• _Try it_
Take the data below and extract the lines from the one with "ここでこうのる、こんな曲があ" to the one with "他のファンを見させないことで無用な不安を与えることが防げます。", inclusive, exactly as written.

Entries taken from a collection
#####

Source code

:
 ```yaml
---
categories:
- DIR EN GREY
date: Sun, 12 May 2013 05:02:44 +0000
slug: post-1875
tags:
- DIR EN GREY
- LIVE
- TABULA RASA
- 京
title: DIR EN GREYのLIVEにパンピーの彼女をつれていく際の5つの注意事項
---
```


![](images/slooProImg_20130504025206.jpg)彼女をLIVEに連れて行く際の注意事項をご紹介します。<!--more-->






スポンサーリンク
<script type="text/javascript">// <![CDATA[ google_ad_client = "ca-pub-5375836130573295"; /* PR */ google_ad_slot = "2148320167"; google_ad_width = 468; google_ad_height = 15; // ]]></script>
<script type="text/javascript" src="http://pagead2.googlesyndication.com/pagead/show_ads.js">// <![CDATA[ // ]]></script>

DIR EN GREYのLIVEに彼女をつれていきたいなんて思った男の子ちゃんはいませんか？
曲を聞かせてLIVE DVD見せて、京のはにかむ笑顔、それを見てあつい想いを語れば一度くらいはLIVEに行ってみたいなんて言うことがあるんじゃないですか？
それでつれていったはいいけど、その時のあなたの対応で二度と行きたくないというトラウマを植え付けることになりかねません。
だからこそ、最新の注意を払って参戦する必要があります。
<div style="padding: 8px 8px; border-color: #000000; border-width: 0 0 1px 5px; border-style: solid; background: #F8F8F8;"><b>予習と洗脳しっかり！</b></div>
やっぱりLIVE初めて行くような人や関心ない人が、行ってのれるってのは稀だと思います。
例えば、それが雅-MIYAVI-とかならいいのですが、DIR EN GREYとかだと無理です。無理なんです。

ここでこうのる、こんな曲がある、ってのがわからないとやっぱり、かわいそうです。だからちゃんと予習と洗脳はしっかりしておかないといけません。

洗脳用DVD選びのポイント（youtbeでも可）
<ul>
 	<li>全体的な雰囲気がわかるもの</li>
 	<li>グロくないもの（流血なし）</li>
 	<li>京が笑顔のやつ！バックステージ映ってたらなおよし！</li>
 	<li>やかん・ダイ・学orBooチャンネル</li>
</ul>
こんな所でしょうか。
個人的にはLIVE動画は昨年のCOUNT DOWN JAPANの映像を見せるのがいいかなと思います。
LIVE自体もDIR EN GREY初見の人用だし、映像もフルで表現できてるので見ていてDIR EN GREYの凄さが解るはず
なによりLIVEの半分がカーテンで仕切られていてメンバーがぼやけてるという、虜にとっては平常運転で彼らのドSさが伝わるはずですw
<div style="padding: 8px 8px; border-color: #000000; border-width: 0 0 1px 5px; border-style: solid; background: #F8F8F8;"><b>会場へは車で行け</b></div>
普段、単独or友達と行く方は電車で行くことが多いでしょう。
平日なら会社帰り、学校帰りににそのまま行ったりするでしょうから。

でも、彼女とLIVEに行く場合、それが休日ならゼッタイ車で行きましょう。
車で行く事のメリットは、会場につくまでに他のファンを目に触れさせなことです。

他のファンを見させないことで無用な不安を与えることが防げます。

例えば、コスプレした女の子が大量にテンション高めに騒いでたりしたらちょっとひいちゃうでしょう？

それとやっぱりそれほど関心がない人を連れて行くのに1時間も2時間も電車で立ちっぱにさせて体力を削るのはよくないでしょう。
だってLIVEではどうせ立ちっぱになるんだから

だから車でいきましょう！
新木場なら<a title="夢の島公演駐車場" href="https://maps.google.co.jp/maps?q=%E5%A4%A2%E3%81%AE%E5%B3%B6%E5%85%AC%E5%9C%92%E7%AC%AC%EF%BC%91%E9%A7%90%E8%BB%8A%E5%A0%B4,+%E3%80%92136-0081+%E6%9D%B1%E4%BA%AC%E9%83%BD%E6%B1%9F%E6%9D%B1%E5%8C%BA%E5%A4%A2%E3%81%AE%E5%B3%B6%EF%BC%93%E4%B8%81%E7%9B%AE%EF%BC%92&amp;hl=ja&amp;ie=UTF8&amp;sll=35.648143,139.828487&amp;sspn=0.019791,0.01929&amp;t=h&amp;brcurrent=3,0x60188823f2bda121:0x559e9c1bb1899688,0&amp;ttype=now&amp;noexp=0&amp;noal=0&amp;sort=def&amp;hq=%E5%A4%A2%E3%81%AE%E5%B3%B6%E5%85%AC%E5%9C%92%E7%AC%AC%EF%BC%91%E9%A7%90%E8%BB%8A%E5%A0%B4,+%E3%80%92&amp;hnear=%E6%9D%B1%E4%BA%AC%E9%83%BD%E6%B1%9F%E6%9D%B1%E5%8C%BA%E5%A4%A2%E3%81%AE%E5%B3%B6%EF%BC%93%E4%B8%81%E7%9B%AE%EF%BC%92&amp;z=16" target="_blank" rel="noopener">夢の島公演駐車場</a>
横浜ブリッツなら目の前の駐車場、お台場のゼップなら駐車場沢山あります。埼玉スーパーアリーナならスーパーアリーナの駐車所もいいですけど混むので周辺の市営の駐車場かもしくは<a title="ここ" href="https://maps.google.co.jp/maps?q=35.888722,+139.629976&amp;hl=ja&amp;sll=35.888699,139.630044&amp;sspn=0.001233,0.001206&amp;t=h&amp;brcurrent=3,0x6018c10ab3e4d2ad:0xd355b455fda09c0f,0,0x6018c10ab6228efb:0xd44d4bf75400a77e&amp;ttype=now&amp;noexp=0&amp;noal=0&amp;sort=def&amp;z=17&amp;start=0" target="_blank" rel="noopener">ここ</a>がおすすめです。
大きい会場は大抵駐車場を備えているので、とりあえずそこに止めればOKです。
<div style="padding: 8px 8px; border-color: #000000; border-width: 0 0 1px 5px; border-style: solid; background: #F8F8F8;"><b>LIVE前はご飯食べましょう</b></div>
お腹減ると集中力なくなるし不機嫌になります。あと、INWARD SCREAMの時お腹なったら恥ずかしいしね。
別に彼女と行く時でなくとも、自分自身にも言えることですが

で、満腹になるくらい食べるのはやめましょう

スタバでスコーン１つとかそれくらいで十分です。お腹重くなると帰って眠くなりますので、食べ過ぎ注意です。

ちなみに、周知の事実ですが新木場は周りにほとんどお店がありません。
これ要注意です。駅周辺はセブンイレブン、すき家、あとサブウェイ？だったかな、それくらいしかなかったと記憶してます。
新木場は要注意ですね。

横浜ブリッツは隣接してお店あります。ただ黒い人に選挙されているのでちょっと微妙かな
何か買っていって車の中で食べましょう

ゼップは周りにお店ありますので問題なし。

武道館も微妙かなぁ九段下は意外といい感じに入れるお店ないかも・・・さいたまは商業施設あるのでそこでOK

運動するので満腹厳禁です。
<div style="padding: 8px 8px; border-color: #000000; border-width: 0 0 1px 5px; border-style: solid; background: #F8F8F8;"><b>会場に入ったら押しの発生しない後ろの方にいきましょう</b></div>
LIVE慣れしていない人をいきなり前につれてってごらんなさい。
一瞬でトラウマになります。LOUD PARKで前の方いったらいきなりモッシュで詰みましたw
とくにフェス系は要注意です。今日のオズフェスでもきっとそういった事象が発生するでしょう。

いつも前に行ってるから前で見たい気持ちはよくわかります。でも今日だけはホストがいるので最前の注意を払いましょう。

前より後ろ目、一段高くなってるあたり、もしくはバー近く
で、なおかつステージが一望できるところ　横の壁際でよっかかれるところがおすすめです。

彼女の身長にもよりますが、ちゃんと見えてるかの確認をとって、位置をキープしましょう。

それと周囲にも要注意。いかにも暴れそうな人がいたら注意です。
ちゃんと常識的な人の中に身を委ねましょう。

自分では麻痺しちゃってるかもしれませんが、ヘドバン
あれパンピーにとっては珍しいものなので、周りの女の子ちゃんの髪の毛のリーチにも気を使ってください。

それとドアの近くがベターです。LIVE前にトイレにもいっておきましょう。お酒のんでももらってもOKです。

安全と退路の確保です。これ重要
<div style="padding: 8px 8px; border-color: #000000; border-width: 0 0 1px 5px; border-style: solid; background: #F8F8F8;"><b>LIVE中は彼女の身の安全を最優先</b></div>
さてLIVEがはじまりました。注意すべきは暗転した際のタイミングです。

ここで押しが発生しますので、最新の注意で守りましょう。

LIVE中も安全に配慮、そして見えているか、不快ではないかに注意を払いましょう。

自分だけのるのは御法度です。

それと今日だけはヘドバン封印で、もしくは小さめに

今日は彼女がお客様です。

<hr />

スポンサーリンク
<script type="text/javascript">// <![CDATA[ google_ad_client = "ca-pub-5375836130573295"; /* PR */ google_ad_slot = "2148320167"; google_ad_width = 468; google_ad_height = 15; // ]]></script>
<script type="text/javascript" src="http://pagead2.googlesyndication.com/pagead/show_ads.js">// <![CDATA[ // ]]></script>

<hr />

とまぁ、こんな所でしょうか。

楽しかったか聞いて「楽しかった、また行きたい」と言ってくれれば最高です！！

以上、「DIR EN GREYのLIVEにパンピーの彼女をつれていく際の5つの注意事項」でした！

#####

• _Exercise response_
ここでこうのる、こんな曲がある、ってのがわからないとやっぱり、かわいそうです。だからちゃんと予習と洗脳はしっかりしておかないといけません。

洗脳用DVD選びのポイント（youtbeでも可）
<ul>
 	<li>全体的な雰囲気がわかるもの</li>
 	<li>グロくないもの（流血なし）</li>
 	<li>京が笑顔のやつ！バックステージ映ってたらなおよし！</li>
 	<li>やかん・ダイ・学orBooチャンネル</li>
</ul>
こんな所でしょうか。
個人的にはLIVE動画は昨年のCOUNT DOWN JAPANの映像を見せるのがいいかなと思います。
LIVE自体もDIR EN GREY初見の人用だし、映像もフルで表現できてるので見ていてDIR EN GREYの凄さが解るはず
なによりLIVEの半分がカーテンで仕切られていてメンバーがぼやけてるという、虜にとっては平常運転で彼らのドSさが伝わるはずですw
<div style="padding: 8px 8px; border-color: #000000; border-width: 0 0 1px 5px; border-style: solid; background: #F8F8F8;"><b>会場へは車で行け</b></div>
普段、単独or友達と行く方は電車で行くことが多いでしょう。
平日なら会社帰り、学校帰りににそのまま行ったりするでしょうから。

でも、彼女とLIVEに行く場合、それが休日ならゼッタイ車で行きましょう。
車で行く事のメリットは、会場につくまでに他のファンを目に触れさせなことです。

他のファンを見させないことで無用な不安を与えることが防げます。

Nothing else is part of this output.